GOAL OF THE EXERCISE – All entries need to be written out again exactly, without their pictures.

Records from a collection –
- - -
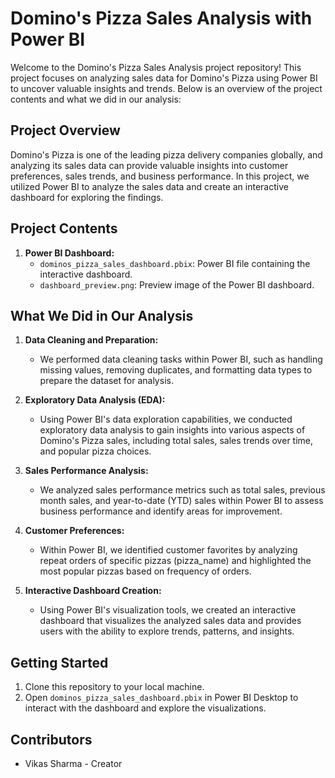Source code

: # Domino's Pizza Sales Analysis with Power BI

Welcome to the Domino's Pizza Sales Analysis project repository! This project focuses on analyzing sales data for Domino's Pizza using Power BI to uncover valuable insights and trends. Below is an overview of the project contents and what we did in our analysis:

## Project Overview

Domino's Pizza is one of the leading pizza delivery companies globally, and analyzing its sales data can provide valuable insights into customer preferences, sales trends, and business performance. In this project, we utilized Power BI to analyze the sales data and create an interactive dashboard for exploring the findings.

## Project Contents

1. **Power BI Dashboard:**
   - `dominos_pizza_sales_dashboard.pbix`: Power BI file containing the interactive dashboard.
   - `dashboard_preview.png`: Preview image of the Power BI dashboard.

## What We Did in Our Analysis

1. **Data Cleaning and Preparation:**
   - We performed data cleaning tasks within Power BI, such as handling missing values, removing duplicates, and formatting data types to prepare the dataset for analysis.

2. **Exploratory Data Analysis (EDA):**
   - Using Power BI's data exploration capabilities, we conducted exploratory data analysis to gain insights into various aspects of Domino's Pizza sales, including total sales, sales trends over time, and popular pizza choices.

3. **Sales Performance Analysis:**
   - We analyzed sales performance metrics such as total sales, previous month sales, and year-to-date (YTD) sales within Power BI to assess business performance and identify areas for improvement.

4. **Customer Preferences:**
   - Within Power BI, we identified customer favorites by analyzing repeat orders of specific pizzas (pizza_name) and highlighted the most popular pizzas based on frequency of orders.

5. **Interactive Dashboard Creation:**
   - Using Power BI's visualization tools, we created an interactive dashboard that visualizes the analyzed sales data and provides users with the ability to explore trends, patterns, and insights.

## Getting Started

1. Clone this repository to your local machine.
2. Open `dominos_pizza_sales_dashboard.pbix` in Power BI Desktop to interact with the dashboard and explore the visualizations.

## Contributors

- Vikas Sharma  - Creator
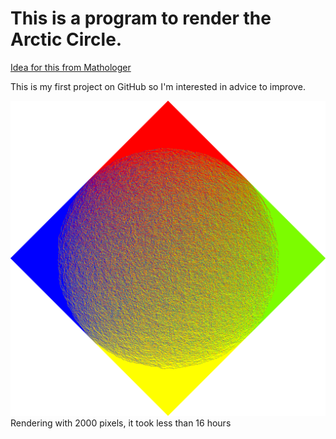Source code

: # This is a program to render the Arctic Circle.
[Idea for this from Mathologer](https://youtu.be/Yy7Q8IWNfHM)

This is my first project on GitHub so I'm interested in advice to improve. 

![Rendering with 2000 pixels](https://github.com/Sickthon/Arctic-Circle/blob/master/Images/03-01-2021%2008-30.bmp)
Rendering with 2000 pixels, it took less than 16 hours
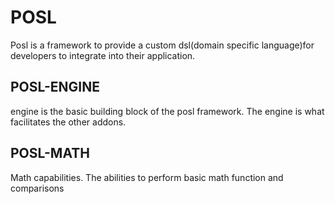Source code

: POSL
===========

Posl is a framework to provide a custom dsl(domain specific language)for developers to integrate into their application.

POSL-ENGINE
-----------
engine is the basic building block of the posl framework. The engine is what facilitates the other addons.

POSL-MATH
-----------
Math capabilities. The abilities to perform basic math function and comparisons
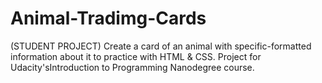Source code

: # Animal-Tradimg-Cards
(STUDENT PROJECT) Create a card of an animal with specific-formatted information about it to practice with HTML &amp; CSS. Project for Udacity'sIntroduction to Programming Nanodegree course.
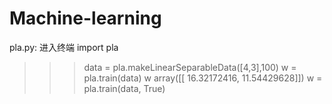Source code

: # Machine-learning

pla.py:
进入终端
import pla
>>> data = pla.makeLinearSeparableData([4,3],100)
>>> w = pla.train(data)
>>> w
array([[ 16.32172416,  11.54429628]])
>>> w = pla.train(data, True)
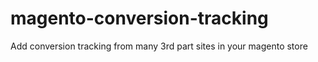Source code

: magento-conversion-tracking
===========================

Add conversion tracking from many 3rd part sites in your magento store
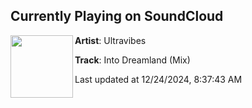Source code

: ## Currently Playing on SoundCloud

[<img align="left" width="100" src="https://i1.sndcdn.com/artworks-XZlyEpDu9LGxn1Fn-fhmc4Q-t500x500.jpg">](https://soundcloud.com/ultravibes/into-dreamland)

**Artist**: Ultravibes 

**Track**: Into Dreamland (Mix)

Last updated at 12/24/2024, 8:37:43 AM

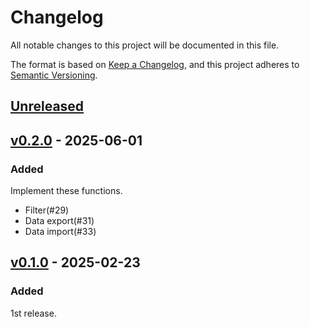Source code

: # Changelog

All notable changes to this project will be documented in this file.

The format is based on [Keep a Changelog](https://keepachangelog.com/en/1.1.0/),
and this project adheres to [Semantic Versioning](https://semver.org/spec/v2.0.0.html).

## [Unreleased]

## [v0.2.0] - 2025-06-01

### Added

Implement these functions.

- Filter(#29)
- Data export(#31)
- Data import(#33)

## [v0.1.0] - 2025-02-23

### Added

1st release.

[unreleased]: https://github.com/DBC-Works/live-tone/compare/v0.2.0...HEAD
[v0.2.0]: https://github.com/DBC-Works/live-tone/releases/tag/v0.2.0
[v0.1.0]: https://github.com/DBC-Works/swiki/releases/tag/v0.1.0

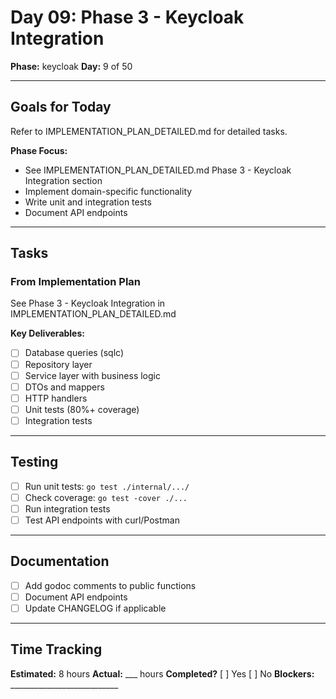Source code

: # Day 09: Phase 3 - Keycloak Integration

**Phase:** keycloak
**Day:** 9 of 50

---

## Goals for Today

Refer to IMPLEMENTATION_PLAN_DETAILED.md for detailed tasks.

**Phase Focus:**
- See IMPLEMENTATION_PLAN_DETAILED.md Phase 3 - Keycloak Integration section
- Implement domain-specific functionality
- Write unit and integration tests
- Document API endpoints

---

## Tasks

### From Implementation Plan
See Phase 3 - Keycloak Integration in IMPLEMENTATION_PLAN_DETAILED.md

**Key Deliverables:**
- [ ] Database queries (sqlc)
- [ ] Repository layer
- [ ] Service layer with business logic
- [ ] DTOs and mappers
- [ ] HTTP handlers
- [ ] Unit tests (80%+ coverage)
- [ ] Integration tests

---

## Testing
- [ ] Run unit tests: `go test ./internal/.../`
- [ ] Check coverage: `go test -cover ./...`
- [ ] Run integration tests
- [ ] Test API endpoints with curl/Postman

---

## Documentation
- [ ] Add godoc comments to public functions
- [ ] Document API endpoints
- [ ] Update CHANGELOG if applicable

---

## Time Tracking
**Estimated:** 8 hours
**Actual:** ___ hours
**Completed?** [ ] Yes [ ] No
**Blockers:** ___________________________
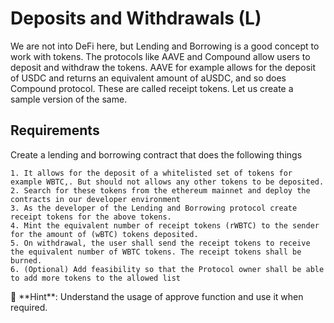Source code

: # Deposits and Withdrawals (L)

We are not into DeFi here, but Lending and Borrowing is a good concept to work with tokens. The protocols like AAVE and Compound allow users to deposit and withdraw the tokens. AAVE for example allows for the deposit of USDC and returns an equivalent amount of aUSDC, and so does Compound protocol. These are called receipt tokens. Let us create a sample version of the same.

## Requirements

Create a lending and borrowing contract that does the following things

    1. It allows for the deposit of a whitelisted set of tokens for example WBTC,. But should not allows any other tokens to be deposited. 
    2. Search for these tokens from the ethereum mainnet and deploy the contracts in our developer environment
    3. As the developer of the Lending and Borrowing protocol create receipt tokens for the above tokens.
    4. Mint the equivalent number of receipt tokens (rWBTC) to the sender for the amount of (wBTC) tokens deposited. 
    5. On withdrawal, the user shall send the receipt tokens to receive the equivalent number of WBTC tokens. The receipt tokens shall be burned.
    6. (Optional) Add feasibility so that the Protocol owner shall be able to add more tokens to the allowed list

<aside>
📑 **Hint**: Understand the usage of approve function and use it when required.

</aside>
- - -
YOUR SOLUTION –
Source code

: # Domino's Pizza Sales Analysis with Power BI

Welcome to the Domino's Pizza Sales Analysis project repository! This project focuses on analyzing sales data for Domino's Pizza using Power BI to uncover valuable insights and trends. Below is an overview of the project contents and what we did in our analysis:

## Project Overview

Domino's Pizza is one of the leading pizza delivery companies globally, and analyzing its sales data can provide valuable insights into customer preferences, sales trends, and business performance. In this project, we utilized Power BI to analyze the sales data and create an interactive dashboard for exploring the findings.

## Project Contents

1. **Power BI Dashboard:**
   - `dominos_pizza_sales_dashboard.pbix`: Power BI file containing the interactive dashboard.
   - `dashboard_preview.png`: Preview image of the Power BI dashboard.

## What We Did in Our Analysis

1. **Data Cleaning and Preparation:**
   - We performed data cleaning tasks within Power BI, such as handling missing values, removing duplicates, and formatting data types to prepare the dataset for analysis.

2. **Exploratory Data Analysis (EDA):**
   - Using Power BI's data exploration capabilities, we conducted exploratory data analysis to gain insights into various aspects of Domino's Pizza sales, including total sales, sales trends over time, and popular pizza choices.

3. **Sales Performance Analysis:**
   - We analyzed sales performance metrics such as total sales, previous month sales, and year-to-date (YTD) sales within Power BI to assess business performance and identify areas for improvement.

4. **Customer Preferences:**
   - Within Power BI, we identified customer favorites by analyzing repeat orders of specific pizzas (pizza_name) and highlighted the most popular pizzas based on frequency of orders.

5. **Interactive Dashboard Creation:**
   - Using Power BI's visualization tools, we created an interactive dashboard that visualizes the analyzed sales data and provides users with the ability to explore trends, patterns, and insights.

## Getting Started

1. Clone this repository to your local machine.
2. Open `dominos_pizza_sales_dashboard.pbix` in Power BI Desktop to interact with the dashboard and explore the visualizations.

## Contributors

- Vikas Sharma  - Creator
Source code

: # This is a program to render the Arctic Circle.
[Idea for this from Mathologer](https://youtu.be/Yy7Q8IWNfHM)

This is my first project on GitHub so I'm interested in advice to improve. 

![Rendering with 2000 pixels](https://github.com/Sickthon/Arctic-Circle/blob/master/Images/03-01-2021%2008-30.bmp)
Rendering with 2000 pixels, it took less than 16 hours
Source code

: POSL
===========

Posl is a framework to provide a custom dsl(domain specific language)for developers to integrate into their application.

POSL-ENGINE
-----------
engine is the basic building block of the posl framework. The engine is what facilitates the other addons.

POSL-MATH
-----------
Math capabilities. The abilities to perform basic math function and comparisons
Source code

: # Animal-Tradimg-Cards
(STUDENT PROJECT) Create a card of an animal with specific-formatted information about it to practice with HTML &amp; CSS. Project for Udacity'sIntroduction to Programming Nanodegree course.
Source code

: # Machine-learning

pla.py:
进入终端
import pla
>>> data = pla.makeLinearSeparableData([4,3],100)
>>> w = pla.train(data)
>>> w
array([[ 16.32172416,  11.54429628]])
>>> w = pla.train(data, True)
Source code

: magento-conversion-tracking
===========================

Add conversion tracking from many 3rd part sites in your magento store
Source code

: ## Currently Playing on SoundCloud

[<img align="left" width="100" src="https://i1.sndcdn.com/artworks-XZlyEpDu9LGxn1Fn-fhmc4Q-t500x500.jpg">](https://soundcloud.com/ultravibes/into-dreamland)

**Artist**: Ultravibes 

**Track**: Into Dreamland (Mix)

Last updated at 12/24/2024, 8:37:43 AM

Source code

: # Changelog

All notable changes to this project will be documented in this file.

The format is based on [Keep a Changelog](https://keepachangelog.com/en/1.1.0/),
and this project adheres to [Semantic Versioning](https://semver.org/spec/v2.0.0.html).

## [Unreleased]

## [v0.2.0] - 2025-06-01

### Added

Implement these functions.

- Filter(#29)
- Data export(#31)
- Data import(#33)

## [v0.1.0] - 2025-02-23

### Added

1st release.

[unreleased]: https://github.com/DBC-Works/live-tone/compare/v0.2.0...HEAD
[v0.2.0]: https://github.com/DBC-Works/live-tone/releases/tag/v0.2.0
[v0.1.0]: https://github.com/DBC-Works/swiki/releases/tag/v0.1.0

Source code

: # Day 09: Phase 3 - Keycloak Integration

**Phase:** keycloak
**Day:** 9 of 50

---

## Goals for Today

Refer to IMPLEMENTATION_PLAN_DETAILED.md for detailed tasks.

**Phase Focus:**
- See IMPLEMENTATION_PLAN_DETAILED.md Phase 3 - Keycloak Integration section
- Implement domain-specific functionality
- Write unit and integration tests
- Document API endpoints

---

## Tasks

### From Implementation Plan
See Phase 3 - Keycloak Integration in IMPLEMENTATION_PLAN_DETAILED.md

**Key Deliverables:**
- [ ] Database queries (sqlc)
- [ ] Repository layer
- [ ] Service layer with business logic
- [ ] DTOs and mappers
- [ ] HTTP handlers
- [ ] Unit tests (80%+ coverage)
- [ ] Integration tests

---

## Testing
- [ ] Run unit tests: `go test ./internal/.../`
- [ ] Check coverage: `go test -cover ./...`
- [ ] Run integration tests
- [ ] Test API endpoints with curl/Postman

---

## Documentation
- [ ] Add godoc comments to public functions
- [ ] Document API endpoints
- [ ] Update CHANGELOG if applicable

---

## Time Tracking
**Estimated:** 8 hours
**Actual:** ___ hours
**Completed?** [ ] Yes [ ] No
**Blockers:** ___________________________
Source code

: # Deposits and Withdrawals (L)

We are not into DeFi here, but Lending and Borrowing is a good concept to work with tokens. The protocols like AAVE and Compound allow users to deposit and withdraw the tokens. AAVE for example allows for the deposit of USDC and returns an equivalent amount of aUSDC, and so does Compound protocol. These are called receipt tokens. Let us create a sample version of the same.

## Requirements

Create a lending and borrowing contract that does the following things

    1. It allows for the deposit of a whitelisted set of tokens for example WBTC,. But should not allows any other tokens to be deposited. 
    2. Search for these tokens from the ethereum mainnet and deploy the contracts in our developer environment
    3. As the developer of the Lending and Borrowing protocol create receipt tokens for the above tokens.
    4. Mint the equivalent number of receipt tokens (rWBTC) to the sender for the amount of (wBTC) tokens deposited. 
    5. On withdrawal, the user shall send the receipt tokens to receive the equivalent number of WBTC tokens. The receipt tokens shall be burned.
    6. (Optional) Add feasibility so that the Protocol owner shall be able to add more tokens to the allowed list

<aside>
📑 **Hint**: Understand the usage of approve function and use it when required.

</aside>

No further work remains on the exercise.